__Data to process__:
+ + + +

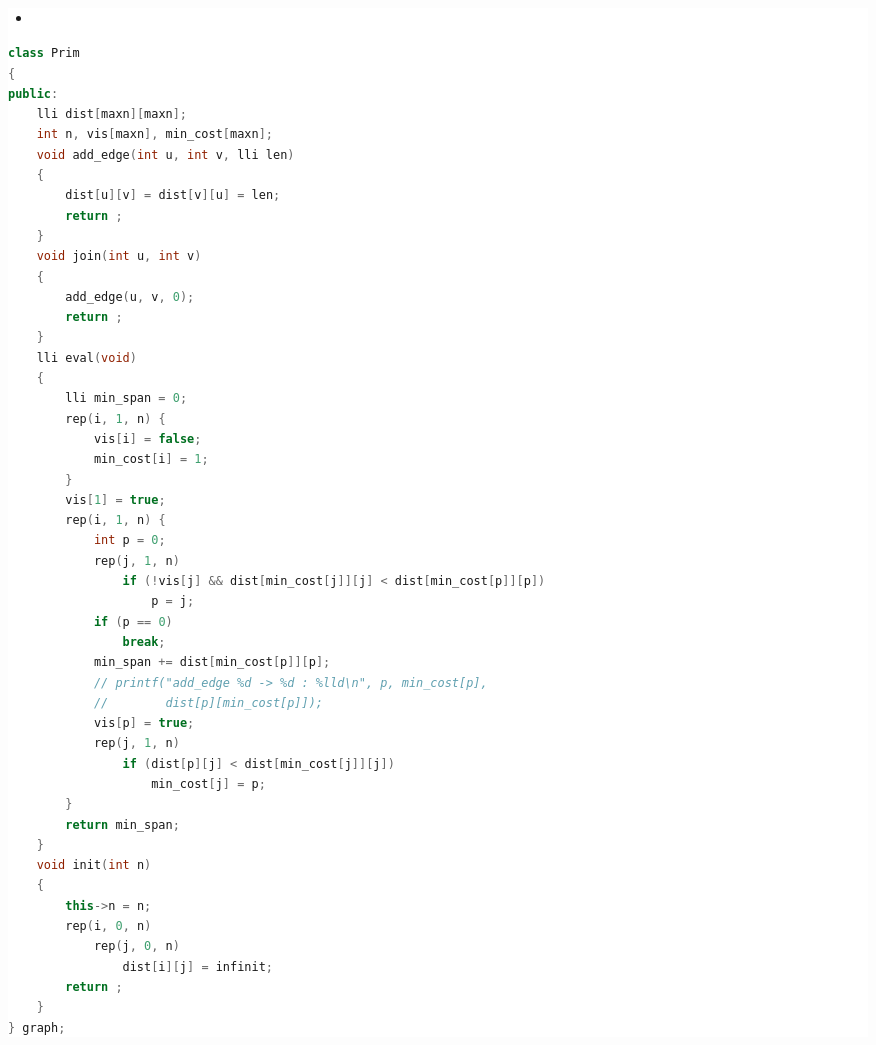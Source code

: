 *

```cpp
class Prim
{
public:
    lli dist[maxn][maxn];
    int n, vis[maxn], min_cost[maxn];
    void add_edge(int u, int v, lli len)
    {
        dist[u][v] = dist[v][u] = len;
        return ;
    }
    void join(int u, int v)
    {
        add_edge(u, v, 0);
        return ;
    }
    lli eval(void)
    {
        lli min_span = 0;
        rep(i, 1, n) {
            vis[i] = false;
            min_cost[i] = 1;
        }
        vis[1] = true;
        rep(i, 1, n) {
            int p = 0;
            rep(j, 1, n)
                if (!vis[j] && dist[min_cost[j]][j] < dist[min_cost[p]][p])
                    p = j;
            if (p == 0)
                break;
            min_span += dist[min_cost[p]][p];
            // printf("add_edge %d -> %d : %lld\n", p, min_cost[p],
            //        dist[p][min_cost[p]]);
            vis[p] = true;
            rep(j, 1, n)
                if (dist[p][j] < dist[min_cost[j]][j])
                    min_cost[j] = p;
        }
        return min_span;
    }
    void init(int n)
    {
        this->n = n;
        rep(i, 0, n)
            rep(j, 0, n)
                dist[i][j] = infinit;
        return ;
    }
} graph;
```
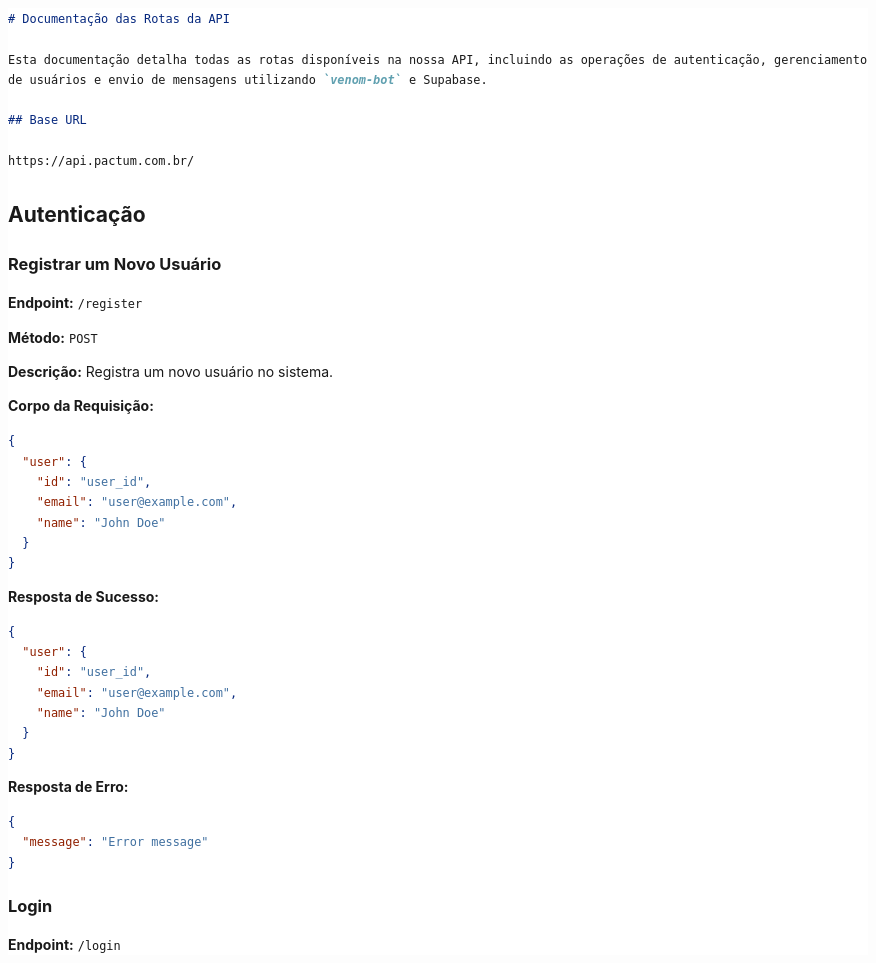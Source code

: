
 ```markdown
# Documentação das Rotas da API

Esta documentação detalha todas as rotas disponíveis na nossa API, incluindo as operações de autenticação, gerenciamento de usuários e envio de mensagens utilizando `venom-bot` e Supabase.

## Base URL

https://api.pactum.com.br/
```

## Autenticação

### Registrar um Novo Usuário

**Endpoint:** `/register`

**Método:** `POST`

**Descrição:** Registra um novo usuário no sistema.

**Corpo da Requisição:**

```json
{
  "user": {
    "id": "user_id",
    "email": "user@example.com",
    "name": "John Doe"
  }
}
```

**Resposta de Sucesso:**

```json
{
  "user": {
    "id": "user_id",
    "email": "user@example.com",
    "name": "John Doe"
  }
}
```

**Resposta de Erro:**

```json
{
  "message": "Error message"
}
```

### Login

**Endpoint:** `/login`
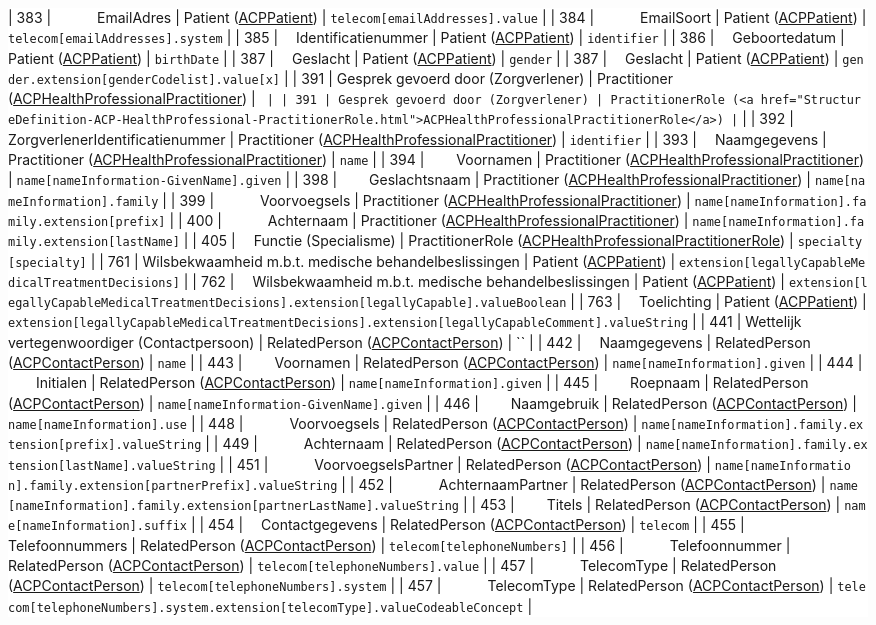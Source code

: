 | 383 | &emsp;&emsp;&emsp;EmailAdres | Patient (<a href="StructureDefinition-ACP-Patient.html">ACPPatient</a>) | `telecom[emailAddresses].value`  |
| 384 | &emsp;&emsp;&emsp;EmailSoort | Patient (<a href="StructureDefinition-ACP-Patient.html">ACPPatient</a>) | `telecom[emailAddresses].system`  |
| 385 | &emsp;Identificatienummer | Patient (<a href="StructureDefinition-ACP-Patient.html">ACPPatient</a>) | `identifier`  |
| 386 | &emsp;Geboortedatum | Patient (<a href="StructureDefinition-ACP-Patient.html">ACPPatient</a>) | `birthDate`  |
| 387 | &emsp;Geslacht | Patient (<a href="StructureDefinition-ACP-Patient.html">ACPPatient</a>) | `gender`  |
| 387 | &emsp;Geslacht | Patient (<a href="StructureDefinition-ACP-Patient.html">ACPPatient</a>) | `gender.extension[genderCodelist].value[x]`  |
| 391 | Gesprek gevoerd door (Zorgverlener) | Practitioner (<a href="StructureDefinition-ACP-HealthProfessional-Practitioner.html">ACPHealthProfessionalPractitioner</a>) | ``  |
| 391 | Gesprek gevoerd door (Zorgverlener) | PractitionerRole (<a href="StructureDefinition-ACP-HealthProfessional-PractitionerRole.html">ACPHealthProfessionalPractitionerRole</a>) | ``  |
| 392 | &emsp;ZorgverlenerIdentificatienummer | Practitioner (<a href="StructureDefinition-ACP-HealthProfessional-Practitioner.html">ACPHealthProfessionalPractitioner</a>) | `identifier`  |
| 393 | &emsp;Naamgegevens | Practitioner (<a href="StructureDefinition-ACP-HealthProfessional-Practitioner.html">ACPHealthProfessionalPractitioner</a>) | `name`  |
| 394 | &emsp;&emsp;Voornamen | Practitioner (<a href="StructureDefinition-ACP-HealthProfessional-Practitioner.html">ACPHealthProfessionalPractitioner</a>) | `name[nameInformation-GivenName].given`  |
| 398 | &emsp;&emsp;Geslachtsnaam | Practitioner (<a href="StructureDefinition-ACP-HealthProfessional-Practitioner.html">ACPHealthProfessionalPractitioner</a>) | `name[nameInformation].family`  |
| 399 | &emsp;&emsp;&emsp;Voorvoegsels | Practitioner (<a href="StructureDefinition-ACP-HealthProfessional-Practitioner.html">ACPHealthProfessionalPractitioner</a>) | `name[nameInformation].family.extension[prefix]`  |
| 400 | &emsp;&emsp;&emsp;Achternaam | Practitioner (<a href="StructureDefinition-ACP-HealthProfessional-Practitioner.html">ACPHealthProfessionalPractitioner</a>) | `name[nameInformation].family.extension[lastName]`  |
| 405 | &emsp;Functie (Specialisme) | PractitionerRole (<a href="StructureDefinition-ACP-HealthProfessional-PractitionerRole.html">ACPHealthProfessionalPractitionerRole</a>) | `specialty[specialty]`  |
| 761 | Wilsbekwaamheid m.b.t. medische behandelbeslissingen | Patient (<a href="StructureDefinition-ACP-Patient.html">ACPPatient</a>) | `extension[legallyCapableMedicalTreatmentDecisions]`  |
| 762 | &emsp;Wilsbekwaamheid m.b.t. medische behandelbeslissingen | Patient (<a href="StructureDefinition-ACP-Patient.html">ACPPatient</a>) | `extension[legallyCapableMedicalTreatmentDecisions].extension[legallyCapable].valueBoolean`  |
| 763 | &emsp;Toelichting | Patient (<a href="StructureDefinition-ACP-Patient.html">ACPPatient</a>) | `extension[legallyCapableMedicalTreatmentDecisions].extension[legallyCapableComment].valueString`  |
| 441 | Wettelijk vertegenwoordiger (Contactpersoon) | RelatedPerson (<a href="StructureDefinition-ACP-ContactPerson.html">ACPContactPerson</a>) | ``  |
| 442 | &emsp;Naamgegevens | RelatedPerson (<a href="StructureDefinition-ACP-ContactPerson.html">ACPContactPerson</a>) | `name`  |
| 443 | &emsp;&emsp;Voornamen | RelatedPerson (<a href="StructureDefinition-ACP-ContactPerson.html">ACPContactPerson</a>) | `name[nameInformation].given`  |
| 444 | &emsp;&emsp;Initialen | RelatedPerson (<a href="StructureDefinition-ACP-ContactPerson.html">ACPContactPerson</a>) | `name[nameInformation].given`  |
| 445 | &emsp;&emsp;Roepnaam | RelatedPerson (<a href="StructureDefinition-ACP-ContactPerson.html">ACPContactPerson</a>) | `name[nameInformation-GivenName].given`  |
| 446 | &emsp;&emsp;Naamgebruik | RelatedPerson (<a href="StructureDefinition-ACP-ContactPerson.html">ACPContactPerson</a>) | `name[nameInformation].use`  |
| 448 | &emsp;&emsp;&emsp;Voorvoegsels | RelatedPerson (<a href="StructureDefinition-ACP-ContactPerson.html">ACPContactPerson</a>) | `name[nameInformation].family.extension[prefix].valueString`  |
| 449 | &emsp;&emsp;&emsp;Achternaam | RelatedPerson (<a href="StructureDefinition-ACP-ContactPerson.html">ACPContactPerson</a>) | `name[nameInformation].family.extension[lastName].valueString`  |
| 451 | &emsp;&emsp;&emsp;VoorvoegselsPartner | RelatedPerson (<a href="StructureDefinition-ACP-ContactPerson.html">ACPContactPerson</a>) | `name[nameInformation].family.extension[partnerPrefix].valueString`  |
| 452 | &emsp;&emsp;&emsp;AchternaamPartner | RelatedPerson (<a href="StructureDefinition-ACP-ContactPerson.html">ACPContactPerson</a>) | `name[nameInformation].family.extension[partnerLastName].valueString`  |
| 453 | &emsp;&emsp;Titels | RelatedPerson (<a href="StructureDefinition-ACP-ContactPerson.html">ACPContactPerson</a>) | `name[nameInformation].suffix`  |
| 454 | &emsp;Contactgegevens | RelatedPerson (<a href="StructureDefinition-ACP-ContactPerson.html">ACPContactPerson</a>) | `telecom`  |
| 455 | &emsp;&emsp;Telefoonnummers | RelatedPerson (<a href="StructureDefinition-ACP-ContactPerson.html">ACPContactPerson</a>) | `telecom[telephoneNumbers]`  |
| 456 | &emsp;&emsp;&emsp;Telefoonnummer | RelatedPerson (<a href="StructureDefinition-ACP-ContactPerson.html">ACPContactPerson</a>) | `telecom[telephoneNumbers].value`  |
| 457 | &emsp;&emsp;&emsp;TelecomType | RelatedPerson (<a href="StructureDefinition-ACP-ContactPerson.html">ACPContactPerson</a>) | `telecom[telephoneNumbers].system`  |
| 457 | &emsp;&emsp;&emsp;TelecomType | RelatedPerson (<a href="StructureDefinition-ACP-ContactPerson.html">ACPContactPerson</a>) | `telecom[telephoneNumbers].system.extension[telecomType].valueCodeableConcept`  |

+ + + +

__Task directions__:
Once you have identified the lines above that contain "emailAddresses", copy each of them.

__Answer__:
: | 383 | &emsp;&emsp;&emsp;EmailAdres | Patient (<a href="StructureDefinition-ACP-Patient.html">ACPPatient</a>) | `telecom[emailAddresses].value`  |
| 384 | &emsp;&emsp;&emsp;EmailSoort | Patient (<a href="StructureDefinition-ACP-Patient.html">ACPPatient</a>) | `telecom[emailAddresses].system`  |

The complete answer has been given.